Have used Barge contact cement in past; I too was not satisfied with results. 

My best results have always been with *"DAP Weldwood"* (Red label) and *industrial strength "Pliobond."* Don't get either in the tube. My experience has been that the _tubed_ contact, for some unknown reason, does not seem to work as well as "brush on." Follow the directions and I believe you'll find that the 2 contact cements work quite well. I have had rests stay on a bow for years without fail. Make sure you apply pressure while cement is drying but not so much pressure as to force the cement off the surfaces you are cementing together.

I prefer the rubberized qualities because the cement does not harden and become brittle, holds up well in low temperatures, and is designed to withstand vibrations.


----------



## Bender (Dec 6, 2006)

Personally had good results with Barge cement, however that is just with fabrics and leather. Not very good at all with plastic. Goo-Gone, lighter fluid, or acetone. all will clean it up. The barge cement itself doesn't hurt finishes, rather test whatever it is you're using as a solvent. If any damage is to be done it will be from whatever you're using for clean up. The fact that it doesn't screw up the finish is why I like it. 
The other responses here though do raise a question for me though, always willing to learn and try new stuff. Will the DAP Weldwood, and/or the Pliobond work on plastic rests?


----------



## WindWalker (Jan 23, 2005)

> Will the DAP Weldwood, and/or the Pliobond work on plastic rests?

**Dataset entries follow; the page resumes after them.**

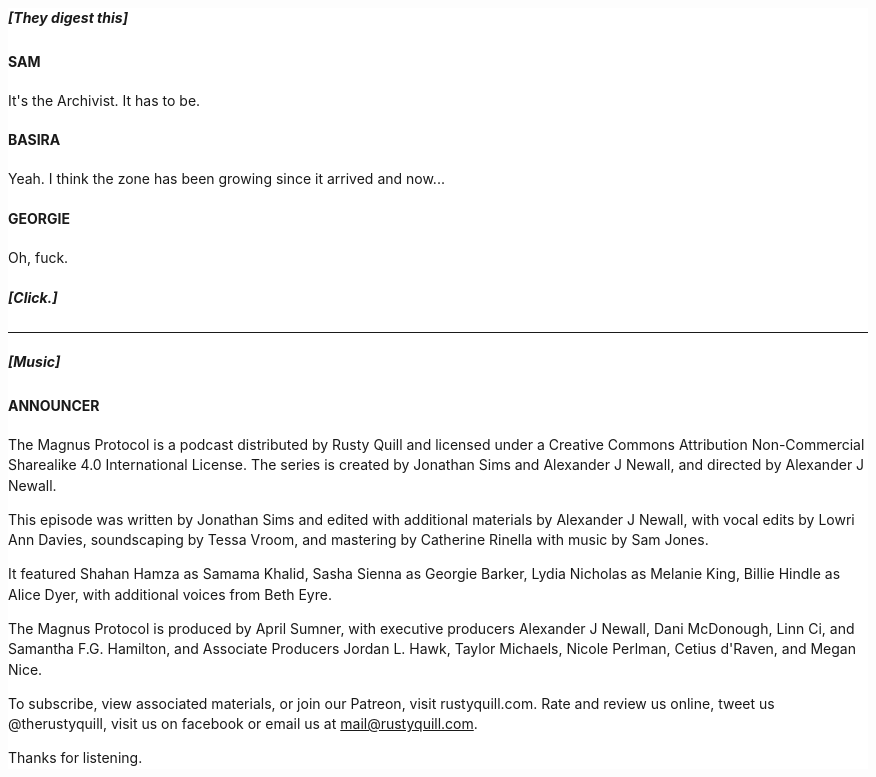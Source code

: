 ##### [They digest this] 

#### SAM

It's the Archivist. It has to be. 

#### BASIRA

Yeah. I think the zone has been growing since it arrived and now...

#### GEORGIE

Oh, fuck.

##### [Click.]

---

##### [Music]

#### ANNOUNCER

The Magnus Protocol is a podcast distributed by Rusty Quill and licensed under a Creative Commons Attribution Non-Commercial Sharealike 4.0 International License. The series is created by Jonathan Sims and Alexander J Newall, and directed by Alexander J Newall.

This episode was written by Jonathan Sims and edited with additional materials by Alexander J Newall, with vocal edits by Lowri Ann Davies, soundscaping by Tessa Vroom, and mastering by Catherine Rinella with music by Sam Jones.

It featured Shahan Hamza as Samama Khalid, Sasha Sienna as Georgie Barker, Lydia Nicholas as Melanie King, Billie Hindle as Alice Dyer, with additional voices from Beth Eyre.

The Magnus Protocol is produced by April Sumner, with executive producers Alexander J Newall, Dani McDonough, Linn Ci, and Samantha F.G. Hamilton, and Associate Producers Jordan L. Hawk, Taylor Michaels, Nicole Perlman, Cetius d'Raven, and Megan Nice.

To subscribe, view associated materials, or join our Patreon, visit rustyquill.com. Rate and review us online, tweet us @therustyquill, visit us on facebook or email us at mail@rustyquill.com.

Thanks for listening.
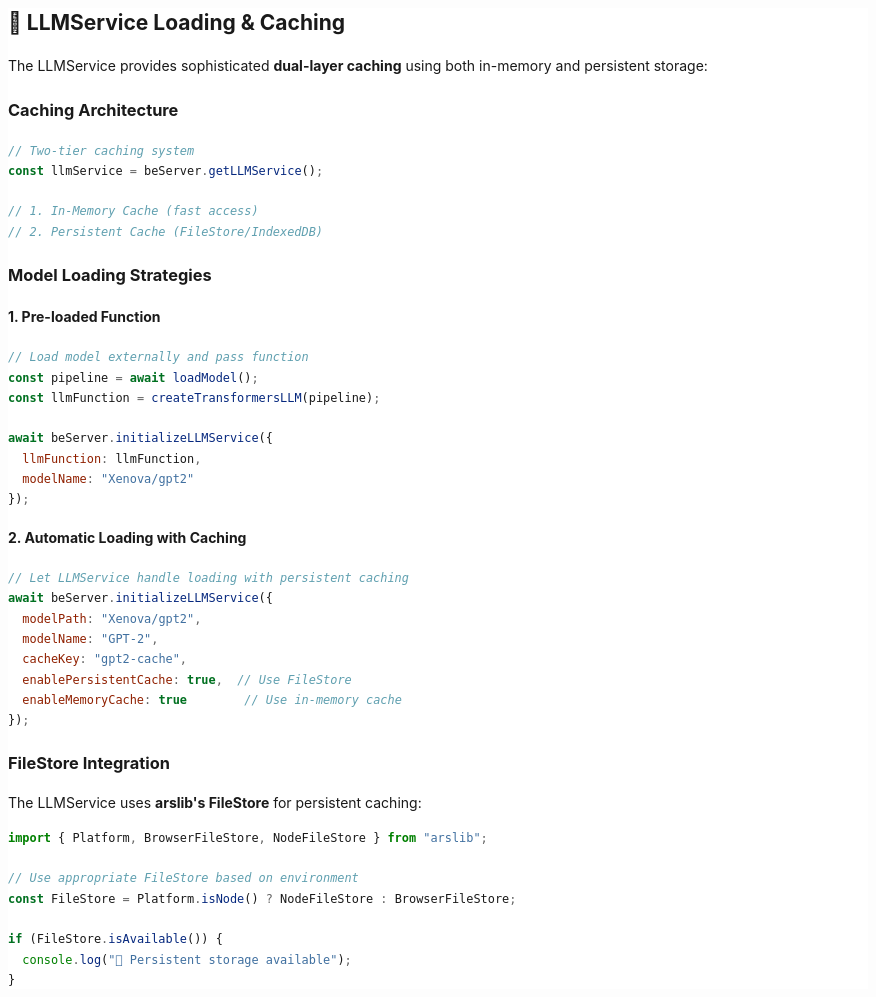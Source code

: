 ## 🔧 LLMService Loading & Caching

The LLMService provides sophisticated **dual-layer caching** using both in-memory and persistent storage:

### Caching Architecture

```javascript
// Two-tier caching system
const llmService = beServer.getLLMService();

// 1. In-Memory Cache (fast access)
// 2. Persistent Cache (FileStore/IndexedDB)
```

### Model Loading Strategies

#### 1. Pre-loaded Function
```javascript
// Load model externally and pass function
const pipeline = await loadModel();
const llmFunction = createTransformersLLM(pipeline);

await beServer.initializeLLMService({
  llmFunction: llmFunction,
  modelName: "Xenova/gpt2"
});
```

#### 2. Automatic Loading with Caching
```javascript
// Let LLMService handle loading with persistent caching
await beServer.initializeLLMService({
  modelPath: "Xenova/gpt2",
  modelName: "GPT-2",
  cacheKey: "gpt2-cache",
  enablePersistentCache: true,  // Use FileStore
  enableMemoryCache: true        // Use in-memory cache
});
```

### FileStore Integration

The LLMService uses **arslib's FileStore** for persistent caching:

```javascript
import { Platform, BrowserFileStore, NodeFileStore } from "arslib";

// Use appropriate FileStore based on environment
const FileStore = Platform.isNode() ? NodeFileStore : BrowserFileStore;

if (FileStore.isAvailable()) {
  console.log("💾 Persistent storage available");
}
```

I cannot say how well either (Weldwood or Pliobond) works on plastic being I have not used a plastic rest but for a brief period years ago when I tried a flipper-type rest. I have since used nothing for a fixed rest but hard nylon, thin brass or spring metal, or a cushion-type rest. All my rests are cemented to a leather or thin rubber shelf pad.

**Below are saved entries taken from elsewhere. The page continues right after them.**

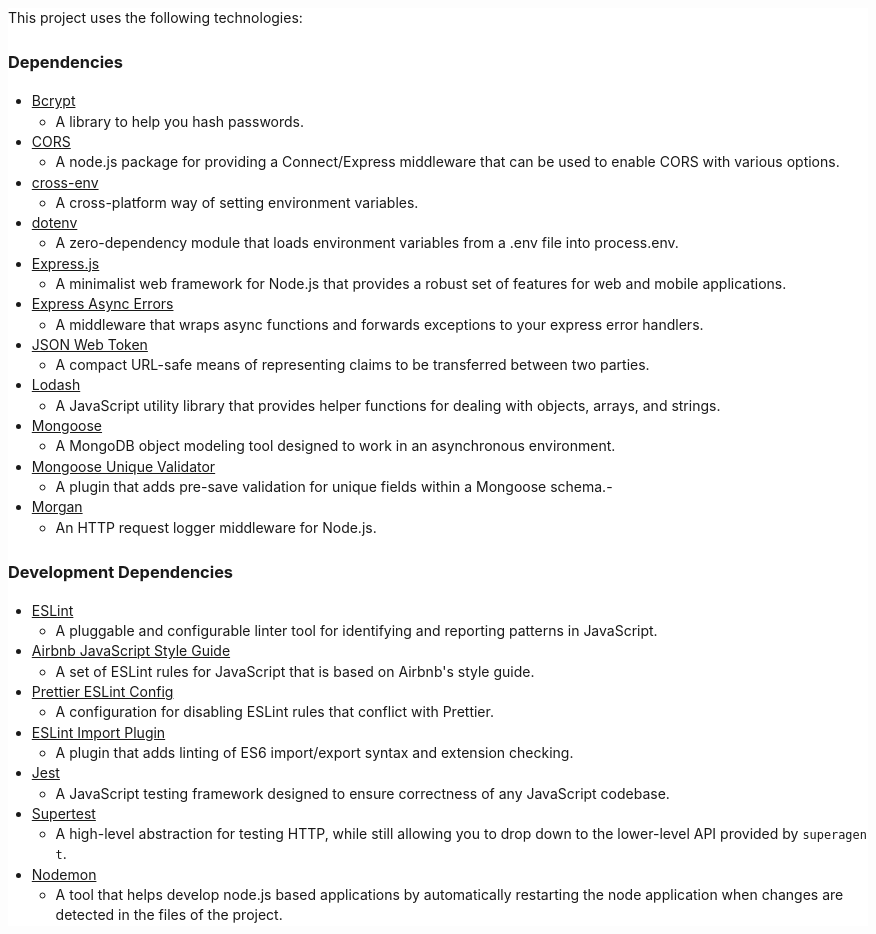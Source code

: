 This project uses the following technologies:

### Dependencies

- [Bcrypt](https://github.com/kelektiv/node.bcrypt.js)
  - A library to help you hash passwords.
- [CORS](https://github.com/expressjs/cors)
  - A node.js package for providing a Connect/Express middleware that can
    be used to enable CORS with various options.
- [cross-env](https://github.com/kentcdodds/cross-env)
  - A cross-platform way of setting environment variables.
- [dotenv](https://github.com/motdotla/dotenv)
  - A zero-dependency module that loads environment variables from a .env
    file into process.env.
- [Express.js](https://expressjs.com/)
  - A minimalist web framework for Node.js that provides a robust set of
    features for web and mobile applications.
- [Express Async Errors](https://github.com/davidbanham/express-async-errors)
  - A middleware that wraps async functions and forwards exceptions to
    your express error handlers.
- [JSON Web Token](https://jwt.io/)
  - A compact URL-safe means of representing claims to be transferred
    between two parties.
- [Lodash](https://lodash.com/)
  - A JavaScript utility library that provides helper functions for dealing
    with objects, arrays, and strings.
- [Mongoose](https://mongoosejs.com/)
  - A MongoDB object modeling tool designed to work in an asynchronous
    environment.
- [Mongoose Unique Validator](https://github.com/mongoose-unique-validator/mongoose-unique-validator)
  - A plugin that adds pre-save validation for unique fields within a
    Mongoose schema.-
- [Morgan](https://github.com/expressjs/morgan)
  - An HTTP request logger middleware for Node.js.

### Development Dependencies

- [ESLint](https://eslint.org/)
  - A pluggable and configurable linter tool for identifying and reporting
    patterns in JavaScript.
- [Airbnb JavaScript Style Guide](https://github.com/airbnb/javascript/tree/master/packages/eslint-config-airbnb-base)
  - A set of ESLint rules for JavaScript that is based on Airbnb's style guide.
- [Prettier ESLint Config](https://github.com/prettier/eslint-config-prettier)
  - A configuration for disabling ESLint rules that conflict with Prettier.
- [ESLint Import Plugin](https://github.com/import-js/eslint-plugin-import)
  - A plugin that adds linting of ES6 import/export syntax and extension
    checking.
- [Jest](https://jestjs.io/)
  - A JavaScript testing framework designed to ensure correctness of any
    JavaScript codebase.
- [Supertest](https://github.com/ladjs/supertest)
  - A high-level abstraction for testing HTTP, while still allowing you to
    drop down to the lower-level API provided by `superagent`.
- [Nodemon](https://nodemon.io/)
  - A tool that helps develop node.js based applications by automatically
    restarting the node application when changes are detected in the files of
    the project.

There is a caveat, though. 

Lately I have detected that the adhesives are acting differently then in the past. The "tacking" time is faster than in the past, and on a few occasions the cement dried too fast before I could tack the rest to the surface, and before when I would apply the cements to just one surface I now have to do both to assure a good adhesion. I am attributing this to the EPA/OSHA prohibition of the use certain chemicals in the formula that were used in the past and were what made the glues a well-performing product, as I believe is (prohibition of chemicals) what ruined the *original *"Fletch-Tite" that we once used for everything, including rests. It was good stuff.


----------



## rickstix (Nov 11, 2009)

I’ve always used Barge cement when fixing something onto my bows…I even apply a coat under self-stick items, however, I can’t comment on its use with plastic rests, as I don’t use them.

As the questions about adhesives is not uncommon, the schooling needs to be a little broader than just focusing on Barge cement…but it’s a good enough place to start.

There has been talk that the formulation for Barge cement has changed, however I’m still working with “old stock” so, until something different comes my way, my assessment and judgment regarding any “change” will have to be reserved for another time. That said, what makes such reports believable is that the EPA/Clean Air Act is sweeping through products that off-gas less than environment-friendly elements and, in this case as with paint formulas, the concern is VOC’s (volatile organic compounds). Like paint, rubber cements/contact adhesives are comprised of solids and a vehicle, and the vehicle is what keeps the solids in suspension until it evaporates away. Typically, it is the same liquid used to thin/reduce the product and also used in clean-up. (To any chemists/paint chemists out there, excuse me for the generalized, easier-to-digest approach.) Anyhow, the “newer” version of products behave differently (…often with “less reliably”) and have created no small wave of discontent. Reading the labels now becomes even more necessary in predicting the working-properties of a product and the results.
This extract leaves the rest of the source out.